Advances in Mathematical Physics
Volume 2013 (2013), Article ID 917153, 10 pages
http://dx.doi.org/10.1155/2013/917153
Research Article

Can Power Laws Help Us Understand Gene and Proteome Information?

1Institute of Engineering, Polytechnic of Porto, Department of Electrical Engineering, Rua Dr. António Bernardino de Almeida 431, 4200-072 Porto, Portugal
2National Health Institute, Biochemical Genetics Unit, Medical Genetics Center “Jacinto de Magalhães”, Praça Pedro Nunes 88, 4099-028 Porto, Portugal

Received 11 February 2013; Accepted 27 February 2013

Academic Editor: Dumitru Baleanu

Copyright © 2013 J. A. Tenreiro Machado et al. This is an open access article distributed under the Creative Commons Attribution License, which permits unrestricted use, distribution, and reproduction in any medium, provided the original work is properly cited.

Abstract

Proteins are biochemical entities consisting of one or more blocks typically folded in a 3D pattern. Each block (a polypeptide) is a single linear sequence of amino acids that are biochemically bonded together. The amino acid sequence in a protein is defined by the sequence of a gene or several genes encoded in the DNA-based genetic code. This genetic code typically uses twenty amino acids, but in certain organisms the genetic code can also include two other amino acids. After linking the amino acids during protein synthesis, each amino acid becomes a residue in a protein, which is then chemically modified, ultimately changing and defining the protein function. In this study, the authors analyze the amino acid sequence using alignment-free methods, aiming to identify structural patterns in sets of proteins and in the proteome, without any other previous assumptions.
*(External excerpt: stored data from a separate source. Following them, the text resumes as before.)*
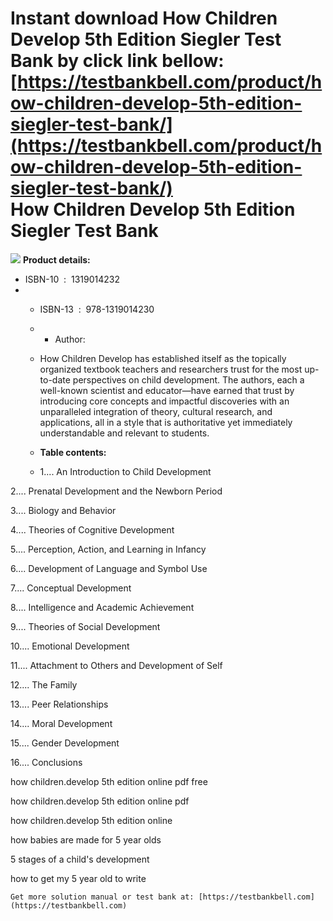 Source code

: Instant download **How Children Develop 5th Edition Siegler Test Bank** by click link bellow:  
[https://testbankbell.com/product/how-children-develop-5th-edition-siegler-test-bank/](https://testbankbell.com/product/how-children-develop-5th-edition-siegler-test-bank/)  
How Children Develop 5th Edition Siegler Test Bank
==================================================


![](https://testbankbell.com/wp-content/uploads/2023/05/how-children-develop-5th-edition-siegler-test-bank.jpg)
**Product details:**
* ISBN-10 ‏ : ‎ 1319014232
* * ISBN-13 ‏ : ‎ 978-1319014230
  * * Author:
   
  * How Children Develop has established itself as the topically organized textbook teachers and researchers trust for the most up-to-date perspectives on child development. The authors, each a well-known scientist and educator―have earned that trust by introducing core concepts and impactful discoveries with an unparalleled integration of theory, cultural research, and applications, all in a style that is authoritative yet immediately understandable and relevant to students.
 
  * **Table contents:**
 
  * 1.... An Introduction to Child Development
 
2.... Prenatal Development and the Newborn Period

3.... Biology and Behavior

4.... Theories of Cognitive Development

5.... Perception, Action, and Learning in Infancy

6.... Development of Language and Symbol Use

7.... Conceptual Development

8.... Intelligence and Academic Achievement

9.... Theories of Social Development

10.... Emotional Development

11.... Attachment to Others and Development of Self

12.... The Family

13.... Peer Relationships

14.... Moral Development

15.... Gender Development

16.... Conclusions

how children.develop 5th edition online pdf free

how children.develop 5th edition online pdf

how children.develop 5th edition online

how babies are made for 5 year olds

5 stages of a child's development

how to get my 5 year old to write


    Get more solution manual or test bank at: [https://testbankbell.com](https://testbankbell.com)

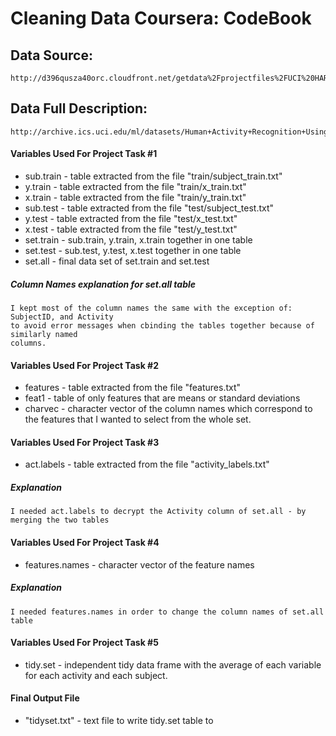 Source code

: Cleaning Data Coursera: CodeBook
====================

Data Source:
--------------------
    http://d396qusza40orc.cloudfront.net/getdata%2Fprojectfiles%2FUCI%20HAR%20Dataset.zip 
  
Data Full Description:
--------------------
    http://archive.ics.uci.edu/ml/datasets/Human+Activity+Recognition+Using+Smartphones 

#### Variables Used For Project Task #1
* sub.train - table extracted from the file "train/subject_train.txt"
* y.train - table extracted from the file "train/x_train.txt"
* x.train - table extracted from the file "train/y_train.txt"
* sub.test - table extracted from the file "test/subject_test.txt"
* y.test - table extracted from the file "test/x_test.txt"
* x.test - table extracted from the file "test/y_test.txt"
* set.train - sub.train, y.train, x.train together in one table
* set.test - sub.test, y.test, x.test together in one table
* set.all - final data set of set.train and set.test

##### Column Names explanation for set.all table

    I kept most of the column names the same with the exception of: SubjectID, and Activity
    to avoid error messages when cbinding the tables together because of similarly named
    columns.

#### Variables Used For Project Task #2
* features - table extracted from the file "features.txt"
* feat1 - table of only features that are means or standard deviations
* charvec - character vector of the column names which correspond to the features that
            I wanted to select from the whole set.
 
#### Variables Used For Project Task #3
* act.labels - table extracted from the file "activity_labels.txt"
  
##### Explanation 
    I needed act.labels to decrypt the Activity column of set.all - by merging the two tables
  
#### Variables Used For Project Task #4
* features.names - character vector of the feature names

##### Explanation
    I needed features.names in order to change the column names of set.all table

#### Variables Used For Project Task #5
* tidy.set - independent tidy data frame with the average of each variable for each activity 
              and each subject. 
  
#### Final Output File
* "tidyset.txt" - text file to write tidy.set table to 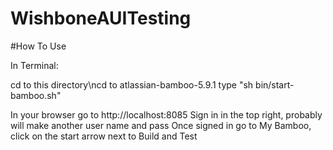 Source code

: # WishboneAUITesting

#How To Use

In Terminal:

cd to this directory\ncd to atlassian-bamboo-5.9.1
type "sh bin/start-bamboo.sh"

In your browser go to http://localhost:8085
 Sign in in the top right, probably will make another user name and pass
 Once signed in go to My Bamboo, click on the start arrow next to Build and Test
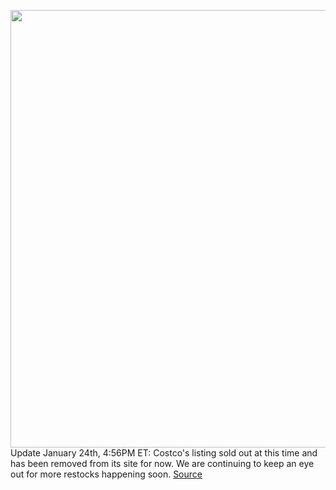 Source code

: <img src='https://cdn.vox-cdn.com/thumbor/KzUKZiFT1dENh4Q0JKzUek-Dnlo=/0x0:2040x1360/1200x800/filters:focal(857x517:1183x843)/cdn.vox-cdn.com/uploads/chorus_image/image/70427227/acastro_210511_1777_psRestock_0006.0.jpg' width='700px' /><br/>
Update January 24th, 4:56PM ET: Costco's listing sold out at this time and has been removed from its site for now. We are continuing to keep an eye out for more restocks happening soon.
<a href='https://www.theverge.com/2022/1/24/22824105/sony-playstation-ps5-console-restock-costco-availability'> Source <a/>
The paper starts by analyzing amino acid sequence data by means of histograms using fixed length amino acid words (tuples). After creating the initial relative frequency histograms, they are transformed and processed in order to generate quantitative results for information extraction and graphical visualization. Selected samples from two reference datasets are used, and results reveal that the proposed method is able to generate relevant outputs in accordance with current scientific knowledge in domains like protein sequence/proteome analysis.